*TASK DATA*
------

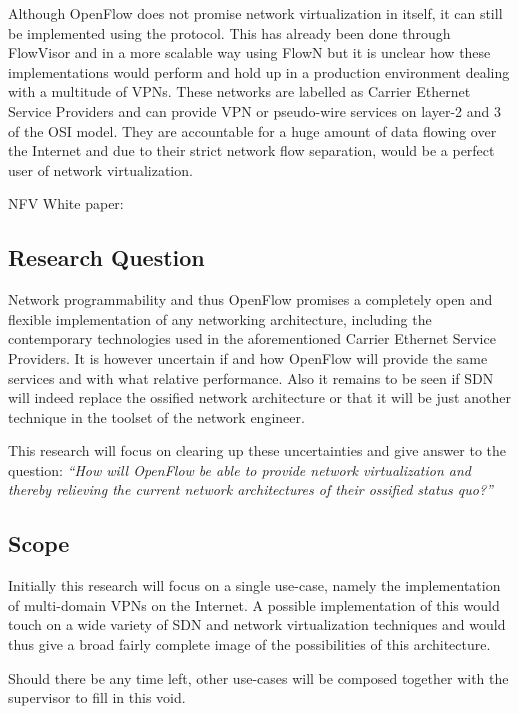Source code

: \documentclass[oneside,twocolumn,7pt,a4paper]{article}
\begin{document}
	Although OpenFlow does not promise network virtualization in itself, it can still be implemented using the protocol. This has already been done through FlowVisor \cite{flowvisor} and in a more scalable way using FlowN \cite{drutskoy2012scalable} but it is unclear how these implementations would perform and hold up in a production environment dealing with a multitude of VPNs. These networks are labelled as Carrier Ethernet Service Providers and can provide VPN or pseudo-wire services on layer-2 and 3 of the OSI model. They are accountable for a huge amount of data flowing over the Internet and due to their strict network flow separation, would be a perfect user of network virtualization.
	
	NFV White paper: \cite{nfv-wp}
			
		\subsection*{Research Question} %
		\label{sub:research_question}
		Network programmability and thus OpenFlow promises a completely open and flexible implementation of any networking architecture, including the contemporary technologies used in the aforementioned Carrier Ethernet Service Providers. It is however uncertain if and how OpenFlow will provide the same services and with what relative performance. Also it remains to be seen if SDN will indeed replace the ossified network architecture or that it will be just another technique in the toolset of the network engineer.
		
		 This research will focus on clearing up these uncertainties and give answer to the question: \textsl{``How will OpenFlow be able to provide network virtualization and thereby relieving the current network architectures of their ossified status quo?''}		

		
		\subsection*{Scope} %
		\label{sub:scope}
		Initially this research will focus on a single use-case, namely the implementation of multi-domain VPNs on the Internet. A possible implementation of this would touch on a wide variety of SDN and network virtualization techniques and would thus give a broad fairly complete image of the possibilities of this architecture.
		
		Should there be any time left, other use-cases will be composed together with the supervisor to fill in this void.
		
\end{document}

------

Each line that includes the word "will" counts once; report how many such lines the entries have, and nothing else.

*RESPONSE FOR THIS EXERCISE*
4